In the French and Indian war, the Abenaki sided with the French. They were caught between New England and New France. It was a battle for empires and the Abenaki had a slightly more cordial relationship with the French and sided with them, and the French lost.


12 years later when the American Revolution broke out the Abenaki were thinking that Great Britain was such a powerful military force that had been able to defeat the French that they would side with Great Britain. Some over on the east coast went to the side of the continental army, but at any rate we lost again. The Abenaki wound up being recognized as first nations people in Canada eventually, but not recognized in the United States even though we're still here. I'm terribly oversimplifying, but because there was this long term pattern of colonists and then early Americans and generations of early Americans needing more and more land, all of the Eastern seaboard indigenous peoples became very inconvenient.


In 1830 the Indian Removal Act was passed and I think most of us with the story of the trail of tears, but what most people don't understand is that that law applied to all indigenous peoples east of the Mississippi. There was a real danger of being deported from your own homeland. People moved into the north woods and into Canada and came back when they could; people who had intermarried and might appear more black or more white than indigenous hid in plain sight. My great great grandfather's mother's family was Abenaki, but the children were told very little. My mother grew up in Massachusetts during the depression in the 1930s. That's where the family had gravitated to at that point. If you told your children too much about their heritage, they might talk about it in school. If it became known that people were indigenous, that jeopardized jobs, being in peace with your neighbors, there was a tremendous amount of prejudice. About that time, that's when the last of all indigenous people came out, that's what the early Americans wanted to hear. It's what they continued to want to hear throughout the 19th century and early 20th century, that myth that there were no Indians here anymore, which is not so.

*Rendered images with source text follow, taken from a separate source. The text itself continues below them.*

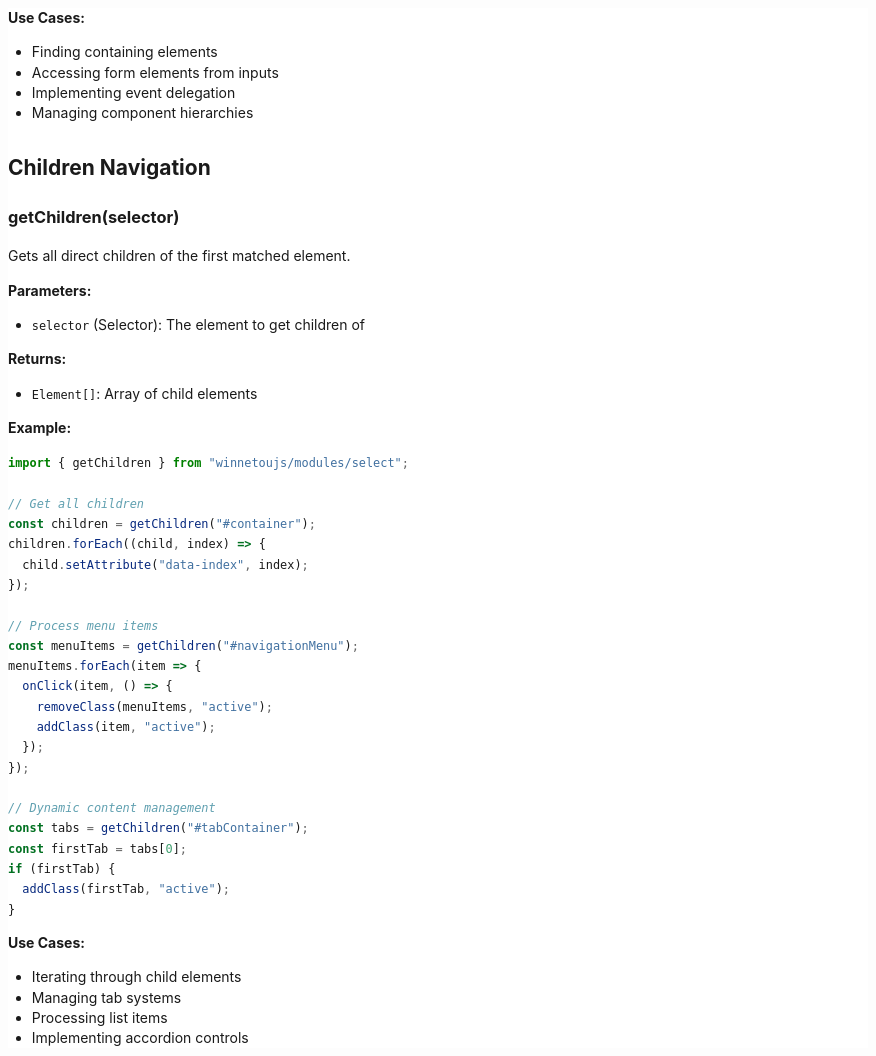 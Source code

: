 **Use Cases:**

- Finding containing elements
- Accessing form elements from inputs
- Implementing event delegation
- Managing component hierarchies

## Children Navigation

### getChildren(selector)

Gets all direct children of the first matched element.

**Parameters:**

- `selector` (Selector): The element to get children of

**Returns:**

- `Element[]`: Array of child elements

**Example:**

```javascript
import { getChildren } from "winnetoujs/modules/select";

// Get all children
const children = getChildren("#container");
children.forEach((child, index) => {
  child.setAttribute("data-index", index);
});

// Process menu items
const menuItems = getChildren("#navigationMenu");
menuItems.forEach(item => {
  onClick(item, () => {
    removeClass(menuItems, "active");
    addClass(item, "active");
  });
});

// Dynamic content management
const tabs = getChildren("#tabContainer");
const firstTab = tabs[0];
if (firstTab) {
  addClass(firstTab, "active");
}
```

**Use Cases:**

- Iterating through child elements
- Managing tab systems
- Processing list items
- Implementing accordion controls
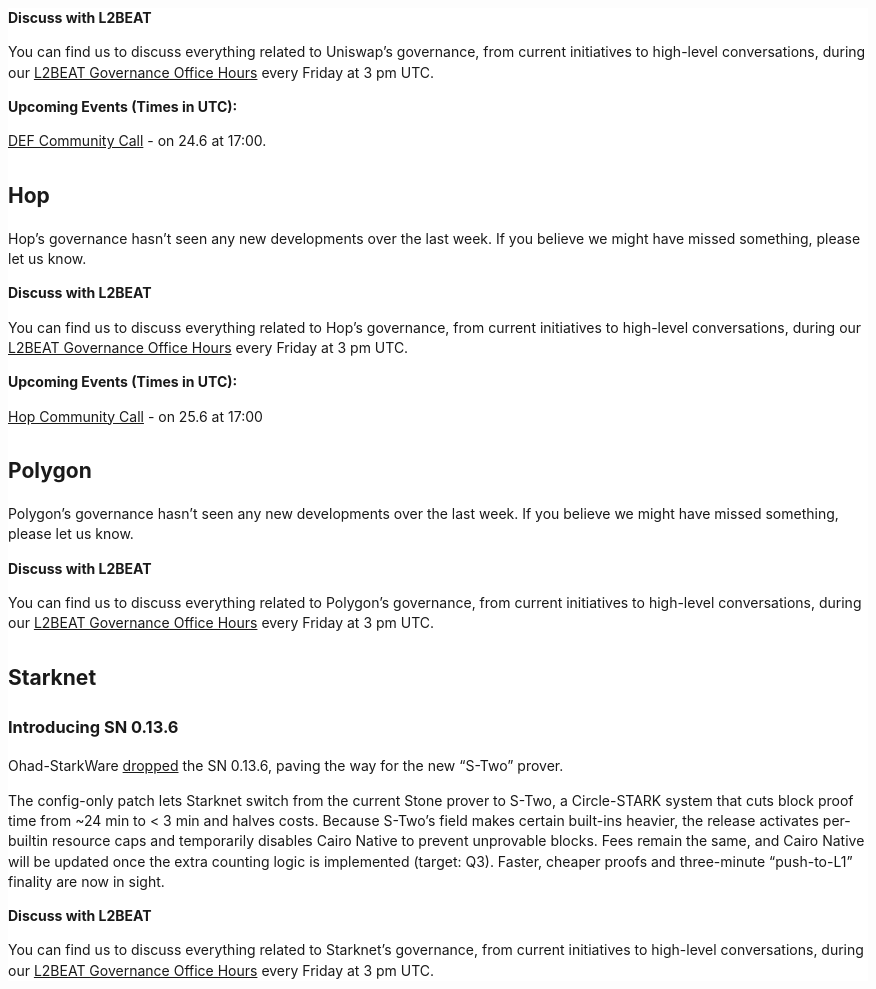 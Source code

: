 **Discuss with L2BEAT**

You can find us to discuss everything related to Uniswap’s governance, from current initiatives to high-level conversations, during our [L2BEAT Governance Office Hours](https://l2beat.com/governance/publications/meet.google.com/twm-jafw-esn) every Friday at 3 pm UTC.

**Upcoming Events (Times in UTC):**

[DEF Community Call](meet.google.com/kjb-tgss-skw) - on 24.6 at 17:00.


## **Hop**

Hop’s governance hasn’t seen any new developments over the last week. If you believe we might have missed something, please let us know.

**Discuss with L2BEAT**

You can find us to discuss everything related to Hop’s governance, from current initiatives to high-level conversations, during our [L2BEAT Governance Office Hours](https://l2beat.com/governance/publications/meet.google.com/twm-jafw-esn) every Friday at 3 pm UTC.

**Upcoming Events (Times in UTC):**

[Hop Community Call](https://discord.gg/zb3U6sTCAv) - on 25.6 at 17:00


## **Polygon**

Polygon’s governance hasn’t seen any new developments over the last week. If you believe we might have missed something, please let us know.

**Discuss with L2BEAT**

You can find us to discuss everything related to Polygon’s governance, from current initiatives to high-level conversations, during our [L2BEAT Governance Office Hours](https://l2beat.com/governance/publications/meet.google.com/twm-jafw-esn) every Friday at 3 pm UTC.


## **Starknet**


### **Introducing SN 0.13.6**

Ohad-StarkWare [dropped](https://community.starknet.io/t/introducing-sn-0-13-6/115678) the SN 0.13.6, paving the way for the new “S-Two” prover.

The config-only patch lets Starknet switch from the current Stone prover to S-Two, a Circle-STARK system that cuts block proof time from ~24 min to &lt; 3 min and halves costs. Because S-Two’s field makes certain built-ins heavier, the release activates per-builtin resource caps and temporarily disables Cairo Native to prevent unprovable blocks. Fees remain the same, and Cairo Native will be updated once the extra counting logic is implemented (target: Q3). Faster, cheaper proofs and three-minute “push-to-L1” finality are now in sight.

**Discuss with L2BEAT**

You can find us to discuss everything related to Starknet’s governance, from current initiatives to high-level conversations, during our [L2BEAT Governance Office Hours](https://l2beat.com/governance/publications/meet.google.com/twm-jafw-esn) every Friday at 3 pm UTC.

Melanie Plenda: From some of the reporting that I've done too, that fear of being identified as Native American, that lasted well into the 20th century. Am I correct about that? There were many families who still felt that well into more modern day.


Anne Jennison: Yeah. Children were being taken from their homes forcibly and either adopted out or sent to these residential schools that have been so much in the news in the last year or so. People were forced onto reservations. It was a very, very dangerous time. In Vermont, there was a eugenics project that targeted, amongst other people, the Abenaki. There were laws only passed in the 1970s and the 1990s that allowed people to practice their own religion. It was illegal to practice indigenous religion in the United States until the Freedom of Religion Act was passed. There were laws that were passed in the late 1970s that started to protect children. The Native American Graves and Repatriation Act was in the early nineties. It just really wasn't safe to be too indigenous in the United States. 

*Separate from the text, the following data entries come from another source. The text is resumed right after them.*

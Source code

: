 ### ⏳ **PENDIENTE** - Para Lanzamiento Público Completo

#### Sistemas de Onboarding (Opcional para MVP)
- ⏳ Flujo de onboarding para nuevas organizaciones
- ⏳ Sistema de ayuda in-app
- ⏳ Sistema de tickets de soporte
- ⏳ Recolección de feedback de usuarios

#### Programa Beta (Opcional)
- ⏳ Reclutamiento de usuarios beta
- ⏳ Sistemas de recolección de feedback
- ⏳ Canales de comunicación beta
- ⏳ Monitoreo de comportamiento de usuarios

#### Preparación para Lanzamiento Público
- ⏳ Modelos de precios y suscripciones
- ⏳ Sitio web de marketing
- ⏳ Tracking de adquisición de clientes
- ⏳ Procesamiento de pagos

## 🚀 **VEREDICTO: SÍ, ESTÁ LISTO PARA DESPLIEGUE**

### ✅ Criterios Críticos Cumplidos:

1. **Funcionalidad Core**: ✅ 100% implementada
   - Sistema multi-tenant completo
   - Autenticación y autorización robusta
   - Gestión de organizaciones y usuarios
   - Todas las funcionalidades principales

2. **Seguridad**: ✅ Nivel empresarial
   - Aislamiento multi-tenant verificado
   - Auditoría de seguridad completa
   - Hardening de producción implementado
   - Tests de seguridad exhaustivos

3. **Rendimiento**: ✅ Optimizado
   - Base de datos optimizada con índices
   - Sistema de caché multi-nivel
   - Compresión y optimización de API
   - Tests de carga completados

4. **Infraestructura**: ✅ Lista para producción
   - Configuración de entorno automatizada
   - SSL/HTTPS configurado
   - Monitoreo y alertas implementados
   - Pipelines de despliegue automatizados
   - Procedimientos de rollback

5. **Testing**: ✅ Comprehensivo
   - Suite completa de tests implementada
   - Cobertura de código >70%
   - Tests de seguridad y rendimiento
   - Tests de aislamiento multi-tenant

Melanie Plenda: Anne, you're the chair of the Commission on Native American Affairs. What can you tell us about the commission's history and purpose?


Anne Jennison: The commission, in terms of the almost 13,000 years of presence here, is a blip on the screen, but it's a good one. It began as a statute into New Hampshire law, created around 2010, 2011. I only found out about it myself five or six years after it was created. It was a happy thing to find out that there was finally some recognition at the state level that there indeed are indigenous people in New Hampshire We're still figuring out the best use of this vehicle to educate people in New Hampshire about the presence of the indigenous people and to be of service to all of the indigenous people in New Hampshire, regardless of whether or not they're Abenaki.

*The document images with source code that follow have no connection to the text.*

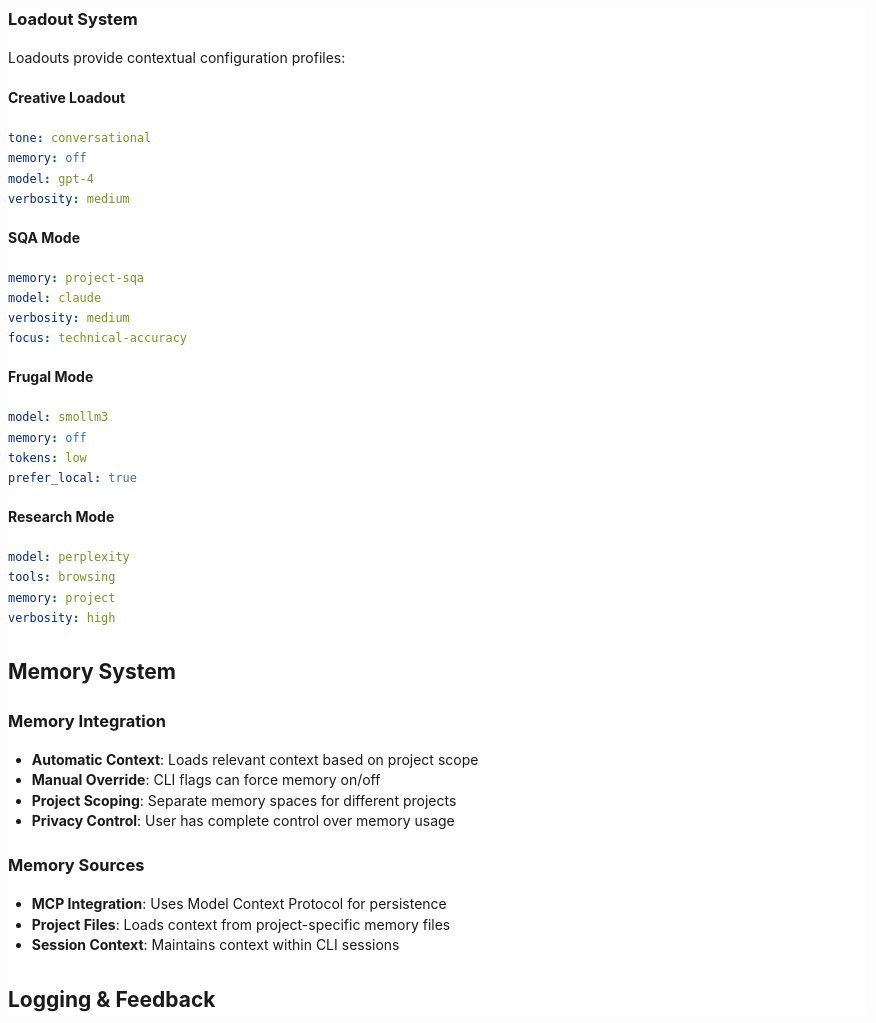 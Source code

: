 ### Loadout System

Loadouts provide contextual configuration profiles:

#### Creative Loadout
```yaml
tone: conversational
memory: off
model: gpt-4
verbosity: medium
```

#### SQA Mode
```yaml
memory: project-sqa
model: claude
verbosity: medium
focus: technical-accuracy
```

#### Frugal Mode
```yaml
model: smollm3
memory: off
tokens: low
prefer_local: true
```

#### Research Mode
```yaml
model: perplexity
tools: browsing
memory: project
verbosity: high
```

## Memory System

### Memory Integration
- **Automatic Context**: Loads relevant context based on project scope
- **Manual Override**: CLI flags can force memory on/off
- **Project Scoping**: Separate memory spaces for different projects
- **Privacy Control**: User has complete control over memory usage

### Memory Sources
- **MCP Integration**: Uses Model Context Protocol for persistence
- **Project Files**: Loads context from project-specific memory files
- **Session Context**: Maintains context within CLI sessions

## Logging & Feedback
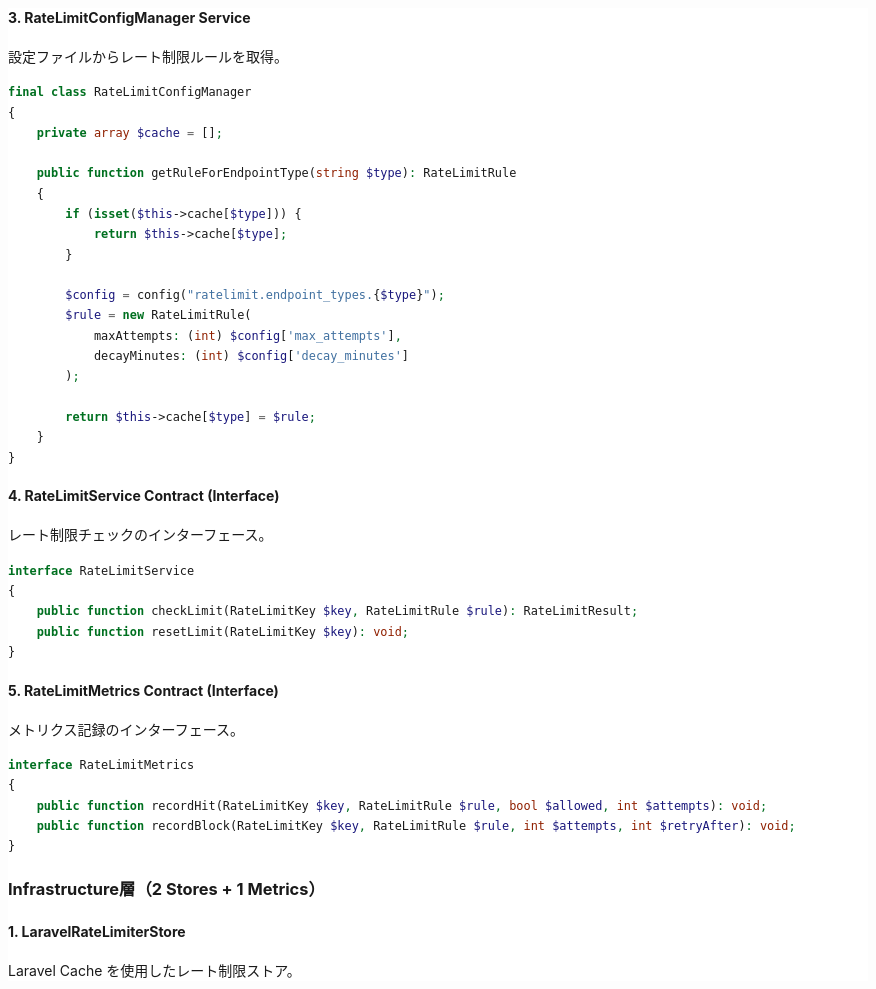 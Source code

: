 #### 3. RateLimitConfigManager Service
設定ファイルからレート制限ルールを取得。

```php
final class RateLimitConfigManager
{
    private array $cache = [];

    public function getRuleForEndpointType(string $type): RateLimitRule
    {
        if (isset($this->cache[$type])) {
            return $this->cache[$type];
        }

        $config = config("ratelimit.endpoint_types.{$type}");
        $rule = new RateLimitRule(
            maxAttempts: (int) $config['max_attempts'],
            decayMinutes: (int) $config['decay_minutes']
        );

        return $this->cache[$type] = $rule;
    }
}
```

#### 4. RateLimitService Contract (Interface)
レート制限チェックのインターフェース。

```php
interface RateLimitService
{
    public function checkLimit(RateLimitKey $key, RateLimitRule $rule): RateLimitResult;
    public function resetLimit(RateLimitKey $key): void;
}
```

#### 5. RateLimitMetrics Contract (Interface)
メトリクス記録のインターフェース。

```php
interface RateLimitMetrics
{
    public function recordHit(RateLimitKey $key, RateLimitRule $rule, bool $allowed, int $attempts): void;
    public function recordBlock(RateLimitKey $key, RateLimitRule $rule, int $attempts, int $retryAfter): void;
}
```

### Infrastructure層（2 Stores + 1 Metrics）

#### 1. LaravelRateLimiterStore
Laravel Cache を使用したレート制限ストア。
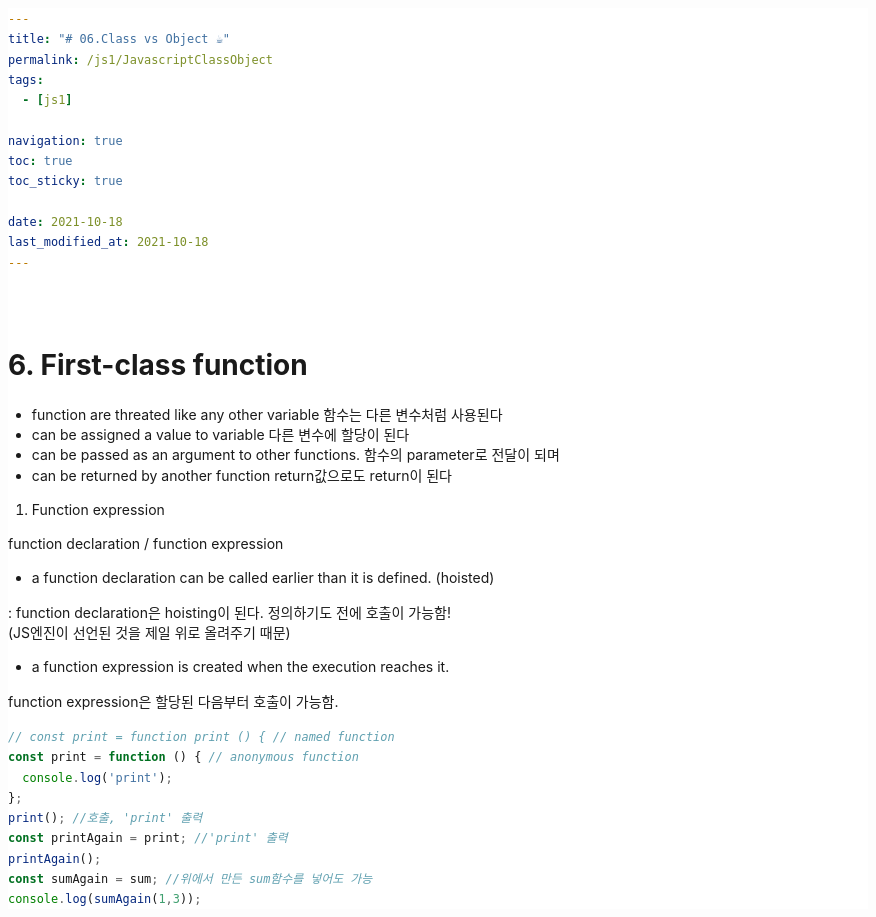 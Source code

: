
 ```yaml
---
title: "# 06.Class vs Object ☕️"
permalink: /js1/JavascriptClassObject
tags:
  - [js1]

navigation: true
toc: true
toc_sticky: true

date: 2021-10-18
last_modified_at: 2021-10-18
---
```


![]()

# 6. First-class function
- function are threated like any other variable
함수는 다른 변수처럼 사용된다
- can be assigned a value to variable
다른 변수에 할당이 된다
- can be passed as an argument to other functions.
함수의 parameter로 전달이 되며
- can be returned by another function
return값으로도 return이 된다

1. Function expression

function declaration / function expression

- a function declaration can be called earlier than it is defined. (hoisted)

: function declaration은 hoisting이 된다. 정의하기도 전에 호출이 가능함!<br/>
(JS엔진이 선언된 것을 제일 위로 올려주기 때문)

- a function expression is created when the execution reaches it.

function expression은 할당된 다음부터 호출이 가능함.


```js
// const print = function print () { // named function 
const print = function () { // anonymous function
  console.log('print');
};
print(); //호출, 'print' 출력
const printAgain = print; //'print' 출력
printAgain();
const sumAgain = sum; //위에서 만든 sum함수를 넣어도 가능
console.log(sumAgain(1,3));

```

Melanie Plenda: Denise, what about you? Why did you join, and what do you hope to do or accomplish as a member?


Denise Pouliot: I was actually part of the original group that got the commission installed, had the law passed here in New Hampshire. I was fortunate enough to be able to testify on the bill's behalf. The goal of the commission itself was to give a voice to the indigenous population who resided here in the state; not just the Abenaki voice, but all indigenous residents within the state. Our goal is to help uplift indigenous perspectives and values when it comes to environmentalism and sustainability. We wanted to show that we were not gone, that we were still here, and that we were part of the fibers that created this nation that we call the United States.


Melanie Plenda: One thing I would like to discuss is tribal recognition. New Hampshire has no tribes recognized by the state or federal government. Denise, can you explain what recognition is?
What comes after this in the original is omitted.